_Records provided_.
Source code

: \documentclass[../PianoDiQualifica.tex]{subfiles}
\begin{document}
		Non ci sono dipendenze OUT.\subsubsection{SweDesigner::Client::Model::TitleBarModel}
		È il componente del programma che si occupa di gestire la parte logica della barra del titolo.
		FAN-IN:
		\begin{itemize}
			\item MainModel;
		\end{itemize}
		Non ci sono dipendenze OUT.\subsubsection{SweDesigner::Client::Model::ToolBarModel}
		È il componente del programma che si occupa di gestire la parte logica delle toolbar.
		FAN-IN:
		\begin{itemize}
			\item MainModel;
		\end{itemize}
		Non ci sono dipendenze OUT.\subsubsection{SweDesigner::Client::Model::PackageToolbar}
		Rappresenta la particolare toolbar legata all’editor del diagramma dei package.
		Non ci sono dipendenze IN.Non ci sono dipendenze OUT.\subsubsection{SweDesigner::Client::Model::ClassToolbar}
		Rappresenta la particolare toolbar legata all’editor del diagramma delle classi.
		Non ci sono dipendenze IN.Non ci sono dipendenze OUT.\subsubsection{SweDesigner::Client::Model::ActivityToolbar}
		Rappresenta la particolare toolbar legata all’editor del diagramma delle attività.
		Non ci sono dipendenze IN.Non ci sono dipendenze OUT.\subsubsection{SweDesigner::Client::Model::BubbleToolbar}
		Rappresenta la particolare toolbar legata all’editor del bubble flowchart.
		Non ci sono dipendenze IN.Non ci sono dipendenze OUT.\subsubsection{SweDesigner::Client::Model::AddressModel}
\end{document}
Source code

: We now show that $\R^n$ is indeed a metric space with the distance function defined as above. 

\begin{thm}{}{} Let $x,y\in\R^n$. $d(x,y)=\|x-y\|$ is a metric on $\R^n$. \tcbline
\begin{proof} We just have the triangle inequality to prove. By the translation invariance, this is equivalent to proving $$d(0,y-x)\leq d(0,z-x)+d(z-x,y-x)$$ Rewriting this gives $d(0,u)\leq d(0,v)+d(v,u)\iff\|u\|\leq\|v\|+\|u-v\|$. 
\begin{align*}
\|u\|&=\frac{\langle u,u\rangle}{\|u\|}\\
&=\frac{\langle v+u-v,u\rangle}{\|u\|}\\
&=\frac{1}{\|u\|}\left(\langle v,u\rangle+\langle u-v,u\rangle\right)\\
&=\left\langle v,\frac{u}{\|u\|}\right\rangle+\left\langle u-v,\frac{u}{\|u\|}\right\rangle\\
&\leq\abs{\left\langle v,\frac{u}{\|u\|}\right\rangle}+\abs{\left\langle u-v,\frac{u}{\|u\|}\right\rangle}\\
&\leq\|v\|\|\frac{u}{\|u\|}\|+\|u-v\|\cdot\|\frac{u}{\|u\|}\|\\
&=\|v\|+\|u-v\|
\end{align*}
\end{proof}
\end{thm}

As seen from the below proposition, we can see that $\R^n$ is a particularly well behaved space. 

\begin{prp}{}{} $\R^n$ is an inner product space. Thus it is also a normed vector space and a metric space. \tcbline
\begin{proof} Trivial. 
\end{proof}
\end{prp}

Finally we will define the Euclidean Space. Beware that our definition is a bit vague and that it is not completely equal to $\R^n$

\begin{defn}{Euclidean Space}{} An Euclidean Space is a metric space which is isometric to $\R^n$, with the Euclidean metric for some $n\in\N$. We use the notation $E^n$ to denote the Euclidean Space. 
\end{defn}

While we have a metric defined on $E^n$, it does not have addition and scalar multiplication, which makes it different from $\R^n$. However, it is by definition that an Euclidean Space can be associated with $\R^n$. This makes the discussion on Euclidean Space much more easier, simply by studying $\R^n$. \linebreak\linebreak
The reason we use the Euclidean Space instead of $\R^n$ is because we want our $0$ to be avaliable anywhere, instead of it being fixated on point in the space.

_What to do_.
Beginning at the top of the data, please return every line until and including the line containing "defined as above.", copied exactly, and nothing past it.

_Exercise solution_.
Source code

: \documentclass[../PianoDiQualifica.tex]{subfiles}
\begin{document}
		Non ci sono dipendenze OUT.\subsubsection{SweDesigner::Client::Model::TitleBarModel}
		È il componente del programma che si occupa di gestire la parte logica della barra del titolo.
		FAN-IN:
		\begin{itemize}
			\item MainModel;
		\end{itemize}
		Non ci sono dipendenze OUT.\subsubsection{SweDesigner::Client::Model::ToolBarModel}
		È il componente del programma che si occupa di gestire la parte logica delle toolbar.
		FAN-IN:
		\begin{itemize}
			\item MainModel;
		\end{itemize}
		Non ci sono dipendenze OUT.\subsubsection{SweDesigner::Client::Model::PackageToolbar}
		Rappresenta la particolare toolbar legata all’editor del diagramma dei package.
		Non ci sono dipendenze IN.Non ci sono dipendenze OUT.\subsubsection{SweDesigner::Client::Model::ClassToolbar}
		Rappresenta la particolare toolbar legata all’editor del diagramma delle classi.
		Non ci sono dipendenze IN.Non ci sono dipendenze OUT.\subsubsection{SweDesigner::Client::Model::ActivityToolbar}
		Rappresenta la particolare toolbar legata all’editor del diagramma delle attività.
		Non ci sono dipendenze IN.Non ci sono dipendenze OUT.\subsubsection{SweDesigner::Client::Model::BubbleToolbar}
		Rappresenta la particolare toolbar legata all’editor del bubble flowchart.
		Non ci sono dipendenze IN.Non ci sono dipendenze OUT.\subsubsection{SweDesigner::Client::Model::AddressModel}
\end{document}
Source code

: We now show that $\R^n$ is indeed a metric space with the distance function defined as above. 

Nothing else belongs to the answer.